Jeaniene Frost: One Grave At A Time

Things just never calm down for Cat Crawfield Russell, and her husband, Bones. The two vampires were looking forward to some downtime, but that’s just not happening. Their ghost pal Fabian has brought a new friend home. Elisabeth’s been a ghost for centuries, ever since she was murdered by the psychotic witch hunter, Heinrich Kramer. It turns out that Kramer might have died a while back also, but that hasn’t stopped him from becoming solid every Halloween, long enough to rape, burn, and kill several women. He’s growing more powerful with every passing year, and Elisabeth’s determined to put an end to his reign of terror.

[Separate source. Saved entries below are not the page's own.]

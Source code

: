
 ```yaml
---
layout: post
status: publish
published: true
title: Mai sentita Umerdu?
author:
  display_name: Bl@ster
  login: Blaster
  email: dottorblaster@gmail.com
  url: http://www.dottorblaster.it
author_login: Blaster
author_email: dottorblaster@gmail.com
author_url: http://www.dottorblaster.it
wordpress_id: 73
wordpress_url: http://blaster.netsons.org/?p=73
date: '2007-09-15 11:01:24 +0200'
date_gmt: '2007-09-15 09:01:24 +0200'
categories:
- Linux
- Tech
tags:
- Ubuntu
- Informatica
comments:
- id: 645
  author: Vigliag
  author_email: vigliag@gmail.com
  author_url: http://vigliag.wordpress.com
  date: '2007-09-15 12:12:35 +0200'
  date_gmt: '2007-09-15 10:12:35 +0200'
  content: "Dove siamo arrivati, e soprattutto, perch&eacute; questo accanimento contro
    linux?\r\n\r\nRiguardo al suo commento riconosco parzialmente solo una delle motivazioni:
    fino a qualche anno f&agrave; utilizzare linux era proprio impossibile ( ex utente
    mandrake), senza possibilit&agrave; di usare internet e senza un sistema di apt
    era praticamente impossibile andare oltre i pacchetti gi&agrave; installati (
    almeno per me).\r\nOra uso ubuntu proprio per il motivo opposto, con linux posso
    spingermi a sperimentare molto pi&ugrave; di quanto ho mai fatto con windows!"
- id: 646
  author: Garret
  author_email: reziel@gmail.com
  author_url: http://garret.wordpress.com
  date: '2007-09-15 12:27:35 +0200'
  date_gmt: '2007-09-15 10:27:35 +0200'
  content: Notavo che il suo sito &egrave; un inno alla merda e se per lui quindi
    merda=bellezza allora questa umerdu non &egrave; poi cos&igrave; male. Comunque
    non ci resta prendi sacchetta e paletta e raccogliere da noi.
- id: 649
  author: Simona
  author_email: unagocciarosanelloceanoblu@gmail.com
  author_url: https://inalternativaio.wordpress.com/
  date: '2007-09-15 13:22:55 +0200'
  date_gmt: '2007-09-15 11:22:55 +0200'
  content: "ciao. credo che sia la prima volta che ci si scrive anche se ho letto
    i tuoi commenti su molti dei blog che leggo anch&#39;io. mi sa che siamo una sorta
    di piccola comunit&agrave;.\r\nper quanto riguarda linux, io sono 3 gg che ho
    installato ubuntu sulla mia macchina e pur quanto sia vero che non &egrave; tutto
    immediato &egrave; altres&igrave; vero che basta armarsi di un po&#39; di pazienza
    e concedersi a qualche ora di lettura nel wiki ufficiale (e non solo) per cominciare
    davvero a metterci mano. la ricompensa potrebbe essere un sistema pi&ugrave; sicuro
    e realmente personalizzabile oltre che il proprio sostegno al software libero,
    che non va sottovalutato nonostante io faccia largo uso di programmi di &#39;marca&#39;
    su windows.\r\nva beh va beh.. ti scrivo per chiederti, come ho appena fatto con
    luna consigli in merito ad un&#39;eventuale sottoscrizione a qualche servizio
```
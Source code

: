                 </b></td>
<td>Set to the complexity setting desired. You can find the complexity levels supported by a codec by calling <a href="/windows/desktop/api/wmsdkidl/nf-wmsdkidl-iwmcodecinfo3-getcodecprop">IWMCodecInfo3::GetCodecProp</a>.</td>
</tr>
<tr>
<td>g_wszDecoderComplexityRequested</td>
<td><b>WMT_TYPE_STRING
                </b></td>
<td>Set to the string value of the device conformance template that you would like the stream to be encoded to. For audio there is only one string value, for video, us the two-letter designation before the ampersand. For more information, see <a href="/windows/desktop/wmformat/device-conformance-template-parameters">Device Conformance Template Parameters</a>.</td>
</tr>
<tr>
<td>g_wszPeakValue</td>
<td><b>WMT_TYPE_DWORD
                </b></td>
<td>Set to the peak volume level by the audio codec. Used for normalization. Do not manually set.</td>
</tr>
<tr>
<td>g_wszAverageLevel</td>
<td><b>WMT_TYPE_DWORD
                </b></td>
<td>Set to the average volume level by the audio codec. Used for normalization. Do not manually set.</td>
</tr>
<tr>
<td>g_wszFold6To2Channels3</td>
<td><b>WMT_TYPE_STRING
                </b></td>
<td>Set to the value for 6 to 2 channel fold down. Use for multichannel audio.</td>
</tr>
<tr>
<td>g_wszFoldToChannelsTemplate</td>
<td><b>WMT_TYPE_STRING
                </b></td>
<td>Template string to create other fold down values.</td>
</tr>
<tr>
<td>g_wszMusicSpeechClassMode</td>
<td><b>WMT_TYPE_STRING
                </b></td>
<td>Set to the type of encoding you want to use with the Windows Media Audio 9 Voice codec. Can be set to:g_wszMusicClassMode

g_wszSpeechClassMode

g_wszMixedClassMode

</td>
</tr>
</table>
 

Now Cat and Bones, along with their best friends Spade and Denise, are out to stop Kramer once and for all. Recruiting a medium and a paranormal investigation team, they’re out to to build the perfect ghost trap. With Halloween fast approaching, it’s a race against time. Not only do they have to thwart someone they can’t even touch, they have to locate and protect his potential victims, and track down his mortal accomplice. But while they can’t touch him, Kramer can manifest long enough to make their lives miserable. And if that wasn’t enough, Cat’s former government team of vampire hunters has been taken over by a narrow-minded, vampire-hating bureaucrat, and he’s actively working against them. It’s going to be one hell of a throwdown.

I’ve been a fan of this series since the start. Frost consistently delivers an enjoyable blend of action, romance, and paranormal chills and thrills. Cat and Bones make for a charming pair, and it’s nice to see that they’ve lost none of the romantic chemistry that’s been an underpinning of the series all along, even if they are (gasp) married and everything. They may have changed and grown along the way, but they still maintain that spark. Even better, it’s actually kind of fun to see them together with Spade and Denise. Just a pair of couples, all good friends, hanging out and fighting evil. I mean hey, it beats bowling on Fridays, right?

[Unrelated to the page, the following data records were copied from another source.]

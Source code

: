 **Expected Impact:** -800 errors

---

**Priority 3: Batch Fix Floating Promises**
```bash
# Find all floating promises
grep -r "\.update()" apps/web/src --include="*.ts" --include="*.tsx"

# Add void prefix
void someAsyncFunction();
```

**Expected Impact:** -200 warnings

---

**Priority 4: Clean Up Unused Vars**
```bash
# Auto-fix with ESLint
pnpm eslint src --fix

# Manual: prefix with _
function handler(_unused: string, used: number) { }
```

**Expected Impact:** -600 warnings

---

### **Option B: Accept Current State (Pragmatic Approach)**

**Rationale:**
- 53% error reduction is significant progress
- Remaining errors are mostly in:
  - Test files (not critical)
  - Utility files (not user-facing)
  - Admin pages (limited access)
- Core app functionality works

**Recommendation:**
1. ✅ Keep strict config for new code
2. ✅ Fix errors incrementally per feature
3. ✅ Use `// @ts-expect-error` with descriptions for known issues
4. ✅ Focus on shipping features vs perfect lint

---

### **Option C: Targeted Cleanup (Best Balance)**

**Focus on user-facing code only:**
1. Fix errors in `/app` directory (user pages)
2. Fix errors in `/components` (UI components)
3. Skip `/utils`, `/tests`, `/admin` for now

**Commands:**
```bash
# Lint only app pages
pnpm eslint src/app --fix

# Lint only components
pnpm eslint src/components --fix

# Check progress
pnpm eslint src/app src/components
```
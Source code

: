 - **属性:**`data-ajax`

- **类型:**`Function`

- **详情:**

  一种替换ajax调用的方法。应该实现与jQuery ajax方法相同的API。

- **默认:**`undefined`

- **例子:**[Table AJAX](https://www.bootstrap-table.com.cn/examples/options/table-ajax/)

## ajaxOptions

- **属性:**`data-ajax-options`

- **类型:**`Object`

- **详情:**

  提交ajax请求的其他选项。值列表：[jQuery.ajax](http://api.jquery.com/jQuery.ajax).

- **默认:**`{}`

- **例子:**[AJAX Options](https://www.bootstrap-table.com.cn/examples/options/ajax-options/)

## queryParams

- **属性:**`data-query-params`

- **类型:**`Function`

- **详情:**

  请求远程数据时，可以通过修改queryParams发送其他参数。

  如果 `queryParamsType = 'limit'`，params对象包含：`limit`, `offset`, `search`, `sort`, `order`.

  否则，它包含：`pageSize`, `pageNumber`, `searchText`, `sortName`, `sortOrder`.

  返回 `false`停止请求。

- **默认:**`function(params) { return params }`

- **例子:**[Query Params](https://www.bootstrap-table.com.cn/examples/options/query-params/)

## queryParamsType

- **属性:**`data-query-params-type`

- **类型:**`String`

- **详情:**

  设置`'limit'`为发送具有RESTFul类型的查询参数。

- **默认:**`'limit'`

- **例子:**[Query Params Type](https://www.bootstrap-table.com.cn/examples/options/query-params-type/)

For the most part, I really enjoyed this book. Unfortunately, I found Kramer to pretty much be a one-note villain, lacking in complexity or depth. I found his brief moments of rational conversation far more interesting than his usual insane ranting and misogynistic raving. I felt like it was a waste of an antagonist, especially compared to how detailed and complex the main characters are. The other antagonist, the bureaucratic flunky Madigan, was somewhat more intriguing, and I really hope he’s got as-yet-unexplored layers to make him more than a red tape and rules kind of guy.

While I enjoyed the addition of Tyler, the medium, to the cast, I’m not sure what to make of him. On the one hand, it’s great to have another gay character out there. On the other, he was presented in a manner most unsubtle. Thanks to Cat and Bones both having telepathic abilities to some degree, we learned just how very unsubtly gay Tyler is: by the way he actively and lecherously lusts after every male he meets, in flamboyant detail. I just think he could have been handled in a much more nuanced manner, although I did find myself hoping that maybe he’d hook up with one of the unattached characters. Sadly, poor Tyler doesn’t find love this time around. Maybe in a little bit. I’m pretty sure Cat and Bones are running out of single friends. Apparently even Vlad Tepesh, AKA Dracula, is getting a spin-off series.

But I really do digress. Overall, this is a series that consistently pleases me. Cat and Bones are a marvelously delightful couple, and the more I see of their world, the more I like it. Minor missteps aside, I’ll be back to see what’s in store for our heroes next time.

(And by the way, I utterly love the covers. They’ve been a strength of this series from day one.)